I think you should leave. I think you’ll be happier and flourish as a person without him dragging you down. You’ve outgrown the relationship having been together since you were children (or very young adults).

I bet he’ll make leaving hard though. He probably loves the idea of you just doesn’t know how to actually love you.

TotalAbsenceOfImperialRaiment · 04/03/2024 05:57

Why are you even trying to please this patronising jerk?

2catsandhappy · 04/03/2024 07:20

He sounds like my ex.

You seem like a good person @Henala91 and your 'd'p doesn't really have anything to actually complain about. So he picks on trivial details and blows them up into big deals. You get confused and flustered and he gets to strut about telling you that if you just tried harder, listened to him more, obeyed him, then there wouldn't be this conflict.
If you wore your leggings for a week, he would manufacture something else to correct your behaviour on.
There is no pleasing this type, ever.
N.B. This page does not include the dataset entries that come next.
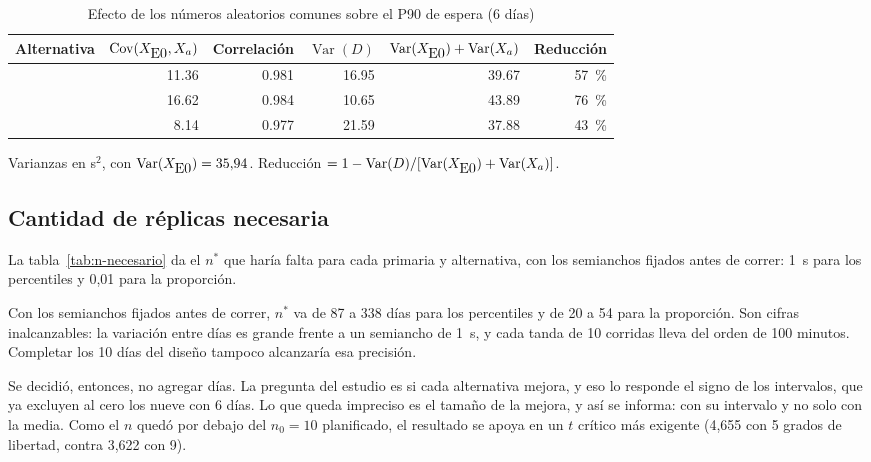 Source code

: \begin{table}[H]
\centering
\caption{Efecto de los números aleatorios comunes sobre el P90 de espera (6 días)}
\label{tab:nac}
\small
\begin{tabular}{@{}lrrrrr@{}}
\toprule
Alternativa & $\operatorname{Cov}(X_{\EO{}}, X_a)$ & Correlación & $\operatorname{Var}(D)$ &
  $\operatorname{Var}(X_{\EO{}}) + \operatorname{Var}(X_a)$ & Reducción \\
\midrule
\EI{}  & \num{11.36} & \num{0.981} & \num{16.95} & \num{39.67} & 57~\% \\
\ET{}  & \num{16.62} & \num{0.984} & \num{10.65} & \num{43.89} & 76~\% \\
\EIT{} & \num{8.14}  & \num{0.977} & \num{21.59} & \num{37.88} & 43~\% \\
\bottomrule
\end{tabular}

\smallskip
\footnotesize Varianzas en s$^2$, con $\operatorname{Var}(X_{\EO{}}) = \num{35.94}$. Reducción
$= 1 - \operatorname{Var}(D) / [\operatorname{Var}(X_{\EO{}}) + \operatorname{Var}(X_a)]$.
\end{table}

\subsection{Cantidad de réplicas necesaria}
\label{anx:n-necesario}

La tabla~\ref{tab:n-necesario} da el $n^{*}$ que haría falta para cada primaria y alternativa, con los
semianchos fijados antes de correr: 1~s para los percentiles y 0,01 para la proporción.


Con los semianchos fijados antes de correr, $n^{*}$ va de 87 a 338 días para los percentiles y de 20 a 54 para
la proporción. Son cifras inalcanzables: la variación entre días es grande frente a un semiancho de 1~s, y cada
tanda de 10 corridas lleva del orden de 100 minutos. Completar los 10 días del diseño tampoco alcanzaría
esa precisión.

Se decidió, entonces, no agregar días. La pregunta del estudio es si cada alternativa mejora, y eso lo responde
el signo de los intervalos, que ya excluyen al cero los nueve con 6 días. Lo que queda impreciso es el tamaño de
la mejora, y así se informa: con su intervalo y no solo con la media. Como el $n$ quedó por debajo del $n_0 = 10$
planificado, el resultado se apoya en un $t$ crítico más exigente (4,655 con 5 grados de libertad, contra 3,622
con 9).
He will never be happy and he will never change.
I hope you get away from him and realise it is him not you.

SpringleDingle · 04/03/2024 07:22

He needs to go… there’s nothing wrong with you, but him on the other hand - he’s awful!!

determinedtomakethiswork · 04/03/2024 07:56

Use the intelligence and common sense you have to get rid of this awful man.

SamW98 · 04/03/2024 08:01

He’s an abusive cunt. Why would you tolerate being spoken to and treated like shit by this loser?

Get your ducks in a row and get out. Before long your DC will be old enough to think this is how men are allowed to treat their partners. Is that really what you want for their future?

WalkingaroundJardine · 04/03/2024 08:19

He must have conditioned you so much to this nasty name calling for you to wonder if maybe he just doesn’t accept the natural you.

Probably like many women in this situation you are going to struggle to accept its abusive. I would start opening up to your family and friends about how he treats you. Watch their reaction and it will tell you it’s not normal to be treated like that by a loving partner.